Description of the task » Write out word for word each line of the records, beginning at the first and stopping after the line with "- [Unoconv](http://dag.wieers.com/home-made/unoconv/)". Leave the pictures out.

BEGIN

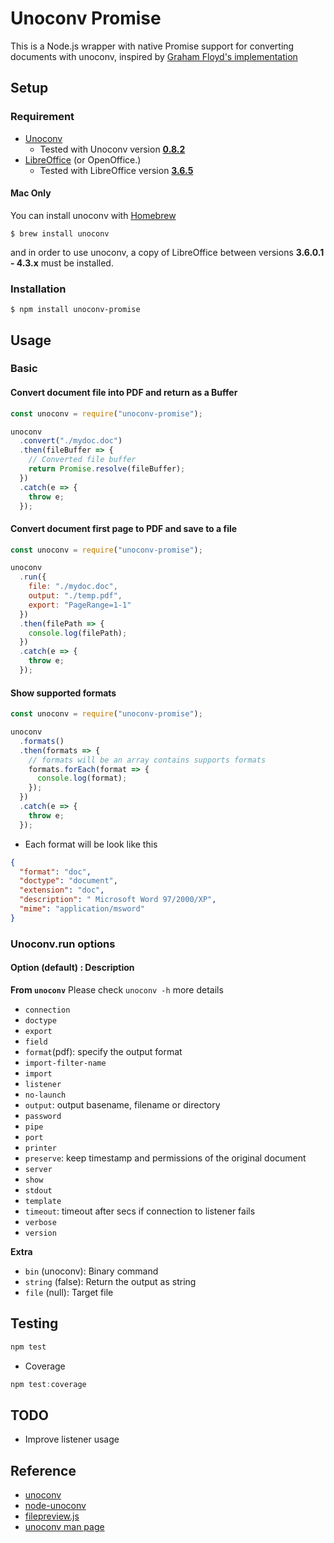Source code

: # Unoconv Promise

This is a Node.js wrapper with native Promise support for converting documents with unoconv, inspired by [Graham Floyd's implementation](https://github.com/gfloyd/node-unoconv)

## Setup

### Requirement

- [Unoconv](http://dag.wieers.com/home-made/unoconv/)
  - Tested with Unoconv version [**0.8.2**](https://github.com/dagwieers/unoconv/releases/tag/0.8.2)
- [LibreOffice](http://www.libreoffice.org/) (or OpenOffice.)
  - Tested with LibreOffice version [**3.6.5**](https://libreoffice.en.uptodown.com/windows/download/40074)

#### Mac Only

You can install unoconv with [Homebrew](https://brew.sh/)

```shell
$ brew install unoconv
```

and in order to use unoconv, a copy of LibreOffice between versions **3.6.0.1 - 4.3.x** must be installed.

### Installation

```shell
$ npm install unoconv-promise
```

## Usage

### Basic

#### Convert document file into PDF and return as a Buffer

```javascript
const unoconv = require("unoconv-promise");

unoconv
  .convert("./mydoc.doc")
  .then(fileBuffer => {
    // Converted file buffer
    return Promise.resolve(fileBuffer);
  })
  .catch(e => {
    throw e;
  });
```

#### Convert document first page to PDF and save to a file

```javascript
const unoconv = require("unoconv-promise");

unoconv
  .run({
    file: "./mydoc.doc",
    output: "./temp.pdf",
    export: "PageRange=1-1"
  })
  .then(filePath => {
    console.log(filePath);
  })
  .catch(e => {
    throw e;
  });
```

#### Show supported formats

```javascript
const unoconv = require("unoconv-promise");

unoconv
  .formats()
  .then(formats => {
    // formats will be an array contains supports formats
    formats.forEach(format => {
      console.log(format);
    });
  })
  .catch(e => {
    throw e;
  });
```

- Each format will be look like this

```json
{
  "format": "doc",
  "doctype": "document",
  "extension": "doc",
  "description": " Microsoft Word 97/2000/XP",
  "mime": "application/msword"
}
```

### Unoconv.run options

#### Option (default) : Description

**From `unoconv`**
Please check `unoconv -h` more details

- `connection`
- `doctype`
- `export`
- `field`
- `format`(pdf): specify the output format
- `import-filter-name`
- `import`
- `listener`
- `no-launch`
- `output`: output basename, filename or directory
- `password`
- `pipe`
- `port`
- `printer`
- `preserve`: keep timestamp and permissions of the original document
- `server`
- `show`
- `stdout`
- `template`
- `timeout`: timeout after secs if connection to listener fails
- `verbose`
- `version`

**Extra**

- `bin` (unoconv): Binary command
- `string` (false): Return the output as string
- `file` (null): Target file

## Testing

```javascript
npm test
```

- Coverage

```javascript
npm test:coverage
```

## TODO

- Improve listener usage

## Reference

- [unoconv](https://github.com/dagwieers/unoconv)
- [node-unoconv](https://github.com/gfloyd/node-unoconv)
- [filepreview.js](https://github.com/maxlabelle/filepreview/blob/master/filepreview.js)
- [unoconv man page](https://linux.die.net/man/1/unoconv)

END

Response to this task »
Source code

: # Unoconv Promise

This is a Node.js wrapper with native Promise support for converting documents with unoconv, inspired by [Graham Floyd's implementation](https://github.com/gfloyd/node-unoconv)

## Setup

### Requirement

- [Unoconv](http://dag.wieers.com/home-made/unoconv/)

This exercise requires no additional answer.